Fennel salad with pear, avocado, and lemony dressing

I usually make this fennel salad in the fall or winter because it’s a cold-season vegetable. But you can enjoy it all year round. Fennel has a lovely crunch and freshness to it and a bit of licorice flavor. I’m not a huge fan of licorice, so I drench fennel in lemon juice, balancing its sweetness and reducing its flavor. 

Health Benefits of Fennel

Fennel has a unique combination of micronutrients that benefit our health. For instance, the flavonoids ruin, quercitin, and vitamin C are potent antioxidants. Their job is to neutralize free radicals and protect the body from excess oxidation. As a result, fennel, like many other plants, is a great anti-inflammatory food. 

In addition, fennel contains anethol – the volatile oil that gives it its distinct aroma. Volatile oils are very active chemicals that interact with the immune system. They provide anti-cancer and anti-inflammatory protection. 

Traditionally, fennel has been used to improve digestion. Seeds, especially, help with bloating, gas, and indigestion. You can chew them or make a delicious and medicinal tea. 

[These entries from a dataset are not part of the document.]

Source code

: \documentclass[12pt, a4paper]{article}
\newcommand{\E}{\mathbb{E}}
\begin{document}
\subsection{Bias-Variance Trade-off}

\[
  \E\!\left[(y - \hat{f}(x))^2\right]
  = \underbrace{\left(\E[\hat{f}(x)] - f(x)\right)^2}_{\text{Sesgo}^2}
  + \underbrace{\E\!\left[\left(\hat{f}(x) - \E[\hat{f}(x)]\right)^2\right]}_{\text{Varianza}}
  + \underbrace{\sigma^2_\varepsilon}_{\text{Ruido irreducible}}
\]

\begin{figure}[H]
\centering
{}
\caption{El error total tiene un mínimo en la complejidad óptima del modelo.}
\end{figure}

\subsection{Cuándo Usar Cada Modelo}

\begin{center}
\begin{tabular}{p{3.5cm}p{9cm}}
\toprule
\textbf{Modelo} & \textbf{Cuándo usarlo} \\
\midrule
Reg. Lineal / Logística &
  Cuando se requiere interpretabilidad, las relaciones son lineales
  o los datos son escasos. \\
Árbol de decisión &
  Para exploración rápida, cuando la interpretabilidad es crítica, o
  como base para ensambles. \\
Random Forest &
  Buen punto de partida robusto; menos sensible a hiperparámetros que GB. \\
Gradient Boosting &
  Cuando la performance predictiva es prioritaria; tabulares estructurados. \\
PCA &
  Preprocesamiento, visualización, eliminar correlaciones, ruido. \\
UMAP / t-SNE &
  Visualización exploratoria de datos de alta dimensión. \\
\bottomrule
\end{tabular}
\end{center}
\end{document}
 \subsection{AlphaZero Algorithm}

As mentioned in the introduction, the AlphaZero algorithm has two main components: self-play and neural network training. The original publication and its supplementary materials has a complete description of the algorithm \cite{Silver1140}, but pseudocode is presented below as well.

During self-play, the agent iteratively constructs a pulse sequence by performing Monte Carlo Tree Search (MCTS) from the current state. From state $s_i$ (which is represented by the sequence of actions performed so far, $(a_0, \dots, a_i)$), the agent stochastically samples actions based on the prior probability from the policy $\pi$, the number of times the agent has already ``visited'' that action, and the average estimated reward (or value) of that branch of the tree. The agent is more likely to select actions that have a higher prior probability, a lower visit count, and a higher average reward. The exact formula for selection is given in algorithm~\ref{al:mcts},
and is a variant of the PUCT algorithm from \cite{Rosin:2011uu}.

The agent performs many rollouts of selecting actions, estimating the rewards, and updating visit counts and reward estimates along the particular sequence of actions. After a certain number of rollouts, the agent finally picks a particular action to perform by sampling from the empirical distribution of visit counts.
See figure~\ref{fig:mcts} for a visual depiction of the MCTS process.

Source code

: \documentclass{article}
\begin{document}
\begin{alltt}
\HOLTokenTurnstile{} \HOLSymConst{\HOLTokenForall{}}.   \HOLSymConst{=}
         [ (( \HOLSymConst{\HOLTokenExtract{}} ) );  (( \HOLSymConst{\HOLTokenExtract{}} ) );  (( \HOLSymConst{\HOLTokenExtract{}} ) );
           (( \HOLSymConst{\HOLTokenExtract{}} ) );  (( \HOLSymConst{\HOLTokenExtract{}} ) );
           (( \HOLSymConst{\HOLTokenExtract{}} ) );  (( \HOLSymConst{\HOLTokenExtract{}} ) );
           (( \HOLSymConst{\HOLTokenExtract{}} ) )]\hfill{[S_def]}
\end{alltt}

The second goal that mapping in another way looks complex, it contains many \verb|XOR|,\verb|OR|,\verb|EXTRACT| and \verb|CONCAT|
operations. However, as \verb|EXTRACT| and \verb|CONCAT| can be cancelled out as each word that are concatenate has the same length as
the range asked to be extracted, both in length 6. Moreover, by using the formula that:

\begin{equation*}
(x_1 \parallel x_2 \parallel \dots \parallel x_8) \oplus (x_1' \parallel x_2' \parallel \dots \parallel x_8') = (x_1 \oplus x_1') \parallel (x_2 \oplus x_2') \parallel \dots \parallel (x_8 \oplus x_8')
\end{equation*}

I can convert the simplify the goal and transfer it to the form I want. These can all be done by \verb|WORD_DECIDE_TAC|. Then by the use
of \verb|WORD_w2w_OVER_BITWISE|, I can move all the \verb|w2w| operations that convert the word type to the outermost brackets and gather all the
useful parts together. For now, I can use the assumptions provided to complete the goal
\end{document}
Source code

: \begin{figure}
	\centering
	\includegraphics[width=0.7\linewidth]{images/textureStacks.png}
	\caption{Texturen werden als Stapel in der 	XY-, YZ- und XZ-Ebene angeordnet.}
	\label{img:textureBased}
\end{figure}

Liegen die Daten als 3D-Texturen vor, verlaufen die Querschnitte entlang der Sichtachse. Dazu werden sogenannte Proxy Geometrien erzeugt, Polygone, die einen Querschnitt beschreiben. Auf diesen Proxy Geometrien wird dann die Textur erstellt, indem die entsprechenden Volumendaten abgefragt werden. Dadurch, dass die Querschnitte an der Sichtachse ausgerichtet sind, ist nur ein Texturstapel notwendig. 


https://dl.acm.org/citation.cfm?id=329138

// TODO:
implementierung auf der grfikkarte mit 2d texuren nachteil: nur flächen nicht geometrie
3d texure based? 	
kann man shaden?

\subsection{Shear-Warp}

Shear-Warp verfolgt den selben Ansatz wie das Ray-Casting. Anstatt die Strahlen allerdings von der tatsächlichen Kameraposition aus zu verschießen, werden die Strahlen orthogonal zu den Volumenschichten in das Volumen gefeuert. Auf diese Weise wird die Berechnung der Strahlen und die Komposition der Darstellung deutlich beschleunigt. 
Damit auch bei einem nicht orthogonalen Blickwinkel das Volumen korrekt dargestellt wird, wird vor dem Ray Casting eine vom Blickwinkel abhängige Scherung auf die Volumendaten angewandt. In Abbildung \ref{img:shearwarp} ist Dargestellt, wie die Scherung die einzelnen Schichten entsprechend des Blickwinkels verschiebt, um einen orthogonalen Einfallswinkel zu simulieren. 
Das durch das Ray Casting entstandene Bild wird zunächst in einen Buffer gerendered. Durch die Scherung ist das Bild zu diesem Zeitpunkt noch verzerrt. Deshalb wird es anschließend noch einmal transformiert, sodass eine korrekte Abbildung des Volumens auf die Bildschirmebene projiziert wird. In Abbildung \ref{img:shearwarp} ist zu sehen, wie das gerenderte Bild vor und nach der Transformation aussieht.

Fennel Salad With Pear and Avocado


1 fennel bulb
Juice of 1/2-1 lemon 
1 pear
2 handful lettuce leaves
1 avocado
1/4 cup pecans or walnuts
Salad dressing
Salt and pepper to taste

  1. Cut off the green part of the fennel bulb, then cut the bulb in half lengthwise. Slice thinly and place in a bowl.
  2. Squeeze lemon juice using this lemon press. Mix in with the sliced fennel.
  3. Cut the pear into quarters, core them, and slice, then add to the bowl.
  4. Add lettuce, followed by peeled and sliced avocado.
  5. Add pecans, salt, black pepper, and dressing.
  6. Mix well to coat the salad with the dressing, and serve!